Financial Daily from THE HINDU group of publications
Friday, Mar 08, 2002
Industry & Economy - Foreign Direct Investment
Government - Policy
100 pc FDI in auto sector under automatic route -- No minimum investment norms
NEW DELHI, March 7
THE Government on Thursday permitted 100 per cent foreign direct investment (FDI) in the automobile and component sectors under the automatic route, as part of its much-delayed and watered down Automobile Policy.
Until now, 100 per cent FDI in this sector was allowed only on a case-by-case basis, while automatic approval in the sector was granted only for FDI with a maximum equity participation of 51 per cent.
The new automobile policy, announced by the Minister for Department of Heavy Industries and Public Enterprises, Mr Manohar Joshi, does not prescribe any minimum investment norms.
Earlier drafts of the policy were planning to impose a minimum investment criterion of $100 million for projects to make four-wheelers and $25 million for projects to make 2-3 wheelers.

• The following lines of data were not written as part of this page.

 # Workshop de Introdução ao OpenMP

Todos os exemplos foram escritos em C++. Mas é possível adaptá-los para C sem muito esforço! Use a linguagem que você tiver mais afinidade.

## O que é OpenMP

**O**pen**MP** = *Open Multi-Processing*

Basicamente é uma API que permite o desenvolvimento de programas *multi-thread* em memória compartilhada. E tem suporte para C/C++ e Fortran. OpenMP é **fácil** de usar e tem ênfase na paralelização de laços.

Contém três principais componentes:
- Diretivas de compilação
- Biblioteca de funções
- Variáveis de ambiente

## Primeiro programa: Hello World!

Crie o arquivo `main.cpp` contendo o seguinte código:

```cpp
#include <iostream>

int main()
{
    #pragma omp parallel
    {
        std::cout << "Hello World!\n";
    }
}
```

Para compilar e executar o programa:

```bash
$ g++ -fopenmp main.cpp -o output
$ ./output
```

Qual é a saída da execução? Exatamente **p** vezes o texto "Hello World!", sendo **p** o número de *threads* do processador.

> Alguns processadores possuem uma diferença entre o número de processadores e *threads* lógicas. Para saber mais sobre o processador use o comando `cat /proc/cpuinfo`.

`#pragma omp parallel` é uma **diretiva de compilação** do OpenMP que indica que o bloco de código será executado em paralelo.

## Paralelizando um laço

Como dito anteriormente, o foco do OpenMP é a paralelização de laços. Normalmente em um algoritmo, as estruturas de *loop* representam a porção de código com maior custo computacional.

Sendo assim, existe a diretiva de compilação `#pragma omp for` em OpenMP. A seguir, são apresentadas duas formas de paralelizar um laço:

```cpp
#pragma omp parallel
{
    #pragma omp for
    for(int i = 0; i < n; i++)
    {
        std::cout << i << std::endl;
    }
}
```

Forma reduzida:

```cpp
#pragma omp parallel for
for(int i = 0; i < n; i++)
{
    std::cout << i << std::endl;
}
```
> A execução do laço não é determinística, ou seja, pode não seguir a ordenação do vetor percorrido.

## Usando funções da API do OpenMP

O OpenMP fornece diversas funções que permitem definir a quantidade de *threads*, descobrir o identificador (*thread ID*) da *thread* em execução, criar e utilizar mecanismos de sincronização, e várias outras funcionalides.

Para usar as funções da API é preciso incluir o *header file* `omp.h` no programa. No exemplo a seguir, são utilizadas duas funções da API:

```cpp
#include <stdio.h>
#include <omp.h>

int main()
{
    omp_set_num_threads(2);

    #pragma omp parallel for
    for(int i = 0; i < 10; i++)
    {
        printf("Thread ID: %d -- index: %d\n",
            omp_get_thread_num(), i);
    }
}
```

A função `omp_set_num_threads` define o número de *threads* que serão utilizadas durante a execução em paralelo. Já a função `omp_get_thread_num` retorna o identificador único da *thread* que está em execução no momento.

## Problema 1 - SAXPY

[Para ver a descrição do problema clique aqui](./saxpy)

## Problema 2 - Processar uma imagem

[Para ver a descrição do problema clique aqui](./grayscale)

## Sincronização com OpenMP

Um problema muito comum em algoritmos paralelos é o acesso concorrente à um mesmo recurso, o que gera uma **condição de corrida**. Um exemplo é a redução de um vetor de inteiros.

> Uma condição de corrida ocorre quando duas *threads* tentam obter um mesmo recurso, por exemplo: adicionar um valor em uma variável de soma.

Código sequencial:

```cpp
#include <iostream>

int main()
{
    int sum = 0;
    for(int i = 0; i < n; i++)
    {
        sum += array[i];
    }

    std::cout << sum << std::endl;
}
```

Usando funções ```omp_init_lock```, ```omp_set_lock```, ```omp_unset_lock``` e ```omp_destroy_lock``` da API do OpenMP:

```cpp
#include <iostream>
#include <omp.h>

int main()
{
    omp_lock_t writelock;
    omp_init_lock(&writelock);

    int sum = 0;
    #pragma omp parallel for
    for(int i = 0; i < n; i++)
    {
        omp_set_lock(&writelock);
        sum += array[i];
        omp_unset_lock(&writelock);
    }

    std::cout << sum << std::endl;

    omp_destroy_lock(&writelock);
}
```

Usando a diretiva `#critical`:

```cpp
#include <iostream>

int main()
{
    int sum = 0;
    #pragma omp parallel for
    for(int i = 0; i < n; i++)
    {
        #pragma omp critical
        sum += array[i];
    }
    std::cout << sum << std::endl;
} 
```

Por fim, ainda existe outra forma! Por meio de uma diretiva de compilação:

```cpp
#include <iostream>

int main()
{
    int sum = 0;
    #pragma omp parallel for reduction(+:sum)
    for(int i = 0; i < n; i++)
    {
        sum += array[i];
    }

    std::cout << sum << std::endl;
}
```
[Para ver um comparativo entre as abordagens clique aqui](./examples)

Analysts are of the opinion that the lack of investment norms may open the door for small Chinese firms to set up shop in India and virtually trade their products rather than resort to local manufacturing.
Mr Joshi said the Government thought there was no need to impose minimum investment norms in the highly competitive automotive industry in India.
"Instead, we are going to consider fiscal incentives for the sector and change the excise and customs duty levels over a long period of time to encourage domestic production and prevent India from becoming a dumping ground," Mr Joshi said addressing a press conference.
As part of the policy, the Government has promised to give adequate accommodation to indigenous industry in respect of items such as buses, trucks, tractors, completely built units and auto components, which have bound rates under the World Trade Organisation guidelines.
In respect of items such as cars, utility vehicles, motorcycles, mopeds, scooters and auto rickshaws (which do not have a bound rate), "the import tariff will be so designed as to give maximum fillip to manufacturing in the country without extending undue protection to the domestic industry."
The policy intends to further improve research and development by vehicle manufacturers by "considering" a rebate on the applicable excise duty for every one per cent of the gross turnover of the company spent on research activities.
Mr Joshi said that he would take up with the Finance Minister proposals to immediately offer fiscal incentives as part of the current Budget. "But it is up to the Finance Ministry to accept that," he said.
Besides announcing a plan to formulate a comprehensive auto fuel policy, the Auto Policy also proposes to give tax breaks for setting up of auto design firms and expand the scope of allocations to automotive cess fund.
Mr Joshi said the policy would encourage investment and bring growth to the sector, while exports were expected to top $1 billion by 2005 and $2.7 billion by 2010.